Ear Mites In Cats And Dogs

August 18, 2009

in Cats

Ear mites are microscopic parasites that commonly infest the ear canals of cats and dogs. Canker ear is a name that refers to having ear mites. Infestations of ear mites are highly contagious among pets.

Dogs and cats are not the only pets that can develop your mite infestations. Rabbits are also prone to ear mites. All pets in the household should be treated for ear mites if one pet gets an ear mite infestation. Otherwise, the ear my infestation can circulate among all the pets in the household that are susceptible to ear mite infections.

Even though ear mites live in the ear canal of the dog or cat, but ear mites may also be present in the pet’s environment. The ear mites can be spread to other cats and dogs in the household from sharing the same environment or through direct contact.

Signs of ear mite infestation include shaking of the head and scratching the ears. Even though some cats do not show behavioral signs of having ear mites, the discharge associated with ear mites can often be seen in the effected ears of the cat.

A veterinarian diagnoses the ear mites by examining the discharge from the ears. Your mites cause a discharge that is thick and brown or black which is often described as resembling coffee grounds. The ear mites themselves are microscopic.

Many dog and cat owners mistakenly think that cleaning the dogs or cats ears is an effective treatment for ear mites. An anti-parasitic medication is necessary for treating ear mites. The topical, antiparasitic medication treats the current ear mite infection and helps to prevent a recurrence of the ear mite infestation.
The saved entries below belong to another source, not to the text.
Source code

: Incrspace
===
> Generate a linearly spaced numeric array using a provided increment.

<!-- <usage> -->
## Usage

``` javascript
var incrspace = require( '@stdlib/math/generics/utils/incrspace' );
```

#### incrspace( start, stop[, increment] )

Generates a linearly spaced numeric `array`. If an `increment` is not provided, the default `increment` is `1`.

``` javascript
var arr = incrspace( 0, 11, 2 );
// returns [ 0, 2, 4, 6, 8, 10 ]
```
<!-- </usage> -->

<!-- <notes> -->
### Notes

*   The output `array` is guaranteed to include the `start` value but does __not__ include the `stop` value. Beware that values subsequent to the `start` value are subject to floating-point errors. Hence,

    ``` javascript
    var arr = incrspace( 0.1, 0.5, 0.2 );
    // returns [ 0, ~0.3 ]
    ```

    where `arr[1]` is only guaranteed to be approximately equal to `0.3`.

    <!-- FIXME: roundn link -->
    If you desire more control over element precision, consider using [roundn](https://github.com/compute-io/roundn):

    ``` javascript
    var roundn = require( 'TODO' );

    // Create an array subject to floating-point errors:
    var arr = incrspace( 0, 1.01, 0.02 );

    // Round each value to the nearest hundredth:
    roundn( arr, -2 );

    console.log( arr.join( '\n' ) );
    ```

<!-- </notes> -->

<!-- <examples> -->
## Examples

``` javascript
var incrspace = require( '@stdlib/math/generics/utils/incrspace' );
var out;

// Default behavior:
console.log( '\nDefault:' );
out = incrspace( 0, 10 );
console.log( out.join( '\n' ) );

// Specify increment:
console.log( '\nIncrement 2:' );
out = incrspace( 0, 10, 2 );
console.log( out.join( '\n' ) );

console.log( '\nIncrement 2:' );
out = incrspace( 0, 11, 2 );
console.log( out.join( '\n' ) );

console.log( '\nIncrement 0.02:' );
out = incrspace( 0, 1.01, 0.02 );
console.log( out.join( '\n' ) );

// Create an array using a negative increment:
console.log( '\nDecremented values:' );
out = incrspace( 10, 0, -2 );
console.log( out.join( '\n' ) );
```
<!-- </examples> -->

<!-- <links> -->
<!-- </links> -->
The antiparasitic medication must be given for up to ten days. The veterinarian may want to see the cat or dog after this time to check how successful the treatment has been. The veterinarian may also want to re-examine the cat or dog weeks later to check for a reinfestation of the ear mites.

Due to scratching the ears, some cats and dogs often have minor cuts on their ears. The veterinarian may treat these cuts with an antibiotic ointment.

Having ear mites can lead to skin disease and ear infections. Extreme cases of ear mite infestation can cause complications such as a ruptured eardrum.